Purpose This work aims to quantify how the output dv/dt of a silicon-based drift step recovery diode (Si DSRD) influences the turn-on characteristics of an RBDT, and to identify the dv/dt range where further increase brings diminishing improvement under a fixed pulsed power circuit configuration.

Methods A numerical analysis model of an Si DSRD-triggered RBDT was established by combining TCAD device simulation with an equivalent external circuit. In the simulations, the trigger pulse parameters other than the rising-edge dv/dt were kept constant to isolate the dv/dt effect, and the RBDT turn-on delay time, current rise time, and peak current were evaluated for multiple dv/dt conditions. An Si DSRD-based trigger circuit was then built for experimental verification. Different dv/dt levels were obtained by adjusting trigger-circuit parameters (including the pulse transformer core and turns as well as the shaping capacitor), and the trigger voltage across the RBDT and the corresponding current waveforms were measured to extract the same turn-on metrics.

Results Both simulation and experiment show that increasing the Si DSRD output dv/dt shortens the RBDT turn-on delay time and current rise time, while the peak current exhibits a slight increase under the tested circuit parameters. When dv/dt is raised beyond a certain range, the reductions in delay and rise time become progressively smaller and tend to saturate, indicating diminishing sensitivity of the turn-on transient to further dv/dt enhancement. The overall trends obtained from TCAD and measurements are consistent across the investigated dv/dt range.

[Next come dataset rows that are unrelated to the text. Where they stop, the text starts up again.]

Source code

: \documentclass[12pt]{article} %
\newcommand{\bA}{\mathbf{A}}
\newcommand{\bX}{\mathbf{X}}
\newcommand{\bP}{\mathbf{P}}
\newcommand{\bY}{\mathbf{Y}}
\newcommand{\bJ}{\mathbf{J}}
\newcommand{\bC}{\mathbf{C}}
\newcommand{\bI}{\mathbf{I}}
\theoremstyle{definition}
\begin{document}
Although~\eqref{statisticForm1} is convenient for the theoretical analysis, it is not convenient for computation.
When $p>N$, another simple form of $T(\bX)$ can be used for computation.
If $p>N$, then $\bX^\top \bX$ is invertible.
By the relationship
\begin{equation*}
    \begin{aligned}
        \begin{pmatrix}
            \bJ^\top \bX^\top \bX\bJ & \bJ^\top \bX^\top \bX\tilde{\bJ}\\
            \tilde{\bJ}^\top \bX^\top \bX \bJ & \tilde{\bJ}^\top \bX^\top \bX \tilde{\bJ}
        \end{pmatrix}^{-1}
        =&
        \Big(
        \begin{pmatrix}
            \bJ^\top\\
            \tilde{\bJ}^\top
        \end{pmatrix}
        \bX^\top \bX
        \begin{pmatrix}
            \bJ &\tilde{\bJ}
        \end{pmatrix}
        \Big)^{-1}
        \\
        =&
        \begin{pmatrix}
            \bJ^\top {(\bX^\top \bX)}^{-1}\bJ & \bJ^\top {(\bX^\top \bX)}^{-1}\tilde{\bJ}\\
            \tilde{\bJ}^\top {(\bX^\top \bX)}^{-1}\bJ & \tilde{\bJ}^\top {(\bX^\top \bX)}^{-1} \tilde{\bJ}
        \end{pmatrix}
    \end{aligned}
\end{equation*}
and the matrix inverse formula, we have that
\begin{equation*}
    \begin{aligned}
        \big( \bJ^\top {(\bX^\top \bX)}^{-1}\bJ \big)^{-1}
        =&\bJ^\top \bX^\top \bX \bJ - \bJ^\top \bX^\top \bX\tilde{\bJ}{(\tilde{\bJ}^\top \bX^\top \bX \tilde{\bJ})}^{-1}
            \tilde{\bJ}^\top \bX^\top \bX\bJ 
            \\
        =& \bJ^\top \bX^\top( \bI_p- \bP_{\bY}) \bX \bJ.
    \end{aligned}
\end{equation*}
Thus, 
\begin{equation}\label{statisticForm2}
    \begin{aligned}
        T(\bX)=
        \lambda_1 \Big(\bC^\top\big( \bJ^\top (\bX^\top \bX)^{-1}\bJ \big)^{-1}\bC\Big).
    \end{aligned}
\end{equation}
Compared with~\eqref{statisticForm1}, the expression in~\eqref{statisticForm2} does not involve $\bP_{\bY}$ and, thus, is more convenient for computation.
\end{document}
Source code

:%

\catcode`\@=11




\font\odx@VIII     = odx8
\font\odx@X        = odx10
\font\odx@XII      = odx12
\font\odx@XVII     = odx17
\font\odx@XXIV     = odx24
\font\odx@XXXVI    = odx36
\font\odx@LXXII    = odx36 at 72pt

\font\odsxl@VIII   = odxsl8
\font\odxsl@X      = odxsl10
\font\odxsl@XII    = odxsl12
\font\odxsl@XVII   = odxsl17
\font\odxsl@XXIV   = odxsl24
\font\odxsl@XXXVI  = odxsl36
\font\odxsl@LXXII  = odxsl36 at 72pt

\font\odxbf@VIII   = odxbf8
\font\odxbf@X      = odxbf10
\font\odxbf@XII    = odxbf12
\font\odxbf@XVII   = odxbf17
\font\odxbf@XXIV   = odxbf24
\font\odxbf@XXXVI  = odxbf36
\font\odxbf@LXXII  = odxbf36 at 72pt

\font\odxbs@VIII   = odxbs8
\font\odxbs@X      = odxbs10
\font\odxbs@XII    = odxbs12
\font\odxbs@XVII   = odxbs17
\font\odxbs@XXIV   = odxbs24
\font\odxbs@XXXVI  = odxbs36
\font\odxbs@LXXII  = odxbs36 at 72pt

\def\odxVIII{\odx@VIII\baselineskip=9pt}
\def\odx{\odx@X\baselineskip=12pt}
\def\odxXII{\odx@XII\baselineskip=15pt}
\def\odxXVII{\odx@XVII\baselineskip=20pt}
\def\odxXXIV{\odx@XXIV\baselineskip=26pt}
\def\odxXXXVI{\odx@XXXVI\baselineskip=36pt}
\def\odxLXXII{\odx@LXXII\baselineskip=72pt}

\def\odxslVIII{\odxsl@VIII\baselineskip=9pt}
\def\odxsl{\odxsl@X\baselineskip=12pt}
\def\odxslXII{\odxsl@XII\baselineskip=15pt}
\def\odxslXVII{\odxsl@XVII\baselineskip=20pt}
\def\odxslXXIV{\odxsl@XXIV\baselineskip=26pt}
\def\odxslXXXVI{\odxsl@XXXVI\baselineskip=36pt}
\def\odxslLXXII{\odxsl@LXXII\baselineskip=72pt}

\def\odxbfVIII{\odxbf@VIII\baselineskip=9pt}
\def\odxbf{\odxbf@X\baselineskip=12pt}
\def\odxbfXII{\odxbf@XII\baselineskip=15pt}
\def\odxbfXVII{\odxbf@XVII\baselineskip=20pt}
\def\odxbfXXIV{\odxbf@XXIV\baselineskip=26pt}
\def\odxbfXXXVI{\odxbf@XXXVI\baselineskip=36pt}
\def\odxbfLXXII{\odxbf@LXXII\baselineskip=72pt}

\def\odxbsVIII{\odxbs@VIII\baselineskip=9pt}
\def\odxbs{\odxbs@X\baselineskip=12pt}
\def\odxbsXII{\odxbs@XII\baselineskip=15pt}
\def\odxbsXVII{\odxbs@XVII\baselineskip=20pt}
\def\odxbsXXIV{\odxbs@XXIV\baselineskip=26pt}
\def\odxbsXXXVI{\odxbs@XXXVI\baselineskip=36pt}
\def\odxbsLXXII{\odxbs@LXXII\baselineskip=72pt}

Conclusions The voltage rise rate of the Si DSRD trigger waveform is an effective control parameter for tailoring the RBDT turn-on transient, mainly reflected in reduced delay and faster current build-up, with a saturation tendency at higher dv/dt. The reported TCAD–experiment comparison provides a practical basis for selecting dv/dt levels and designing Si DSRD-based trigger conditions for RBDT switching in pulsed power applications.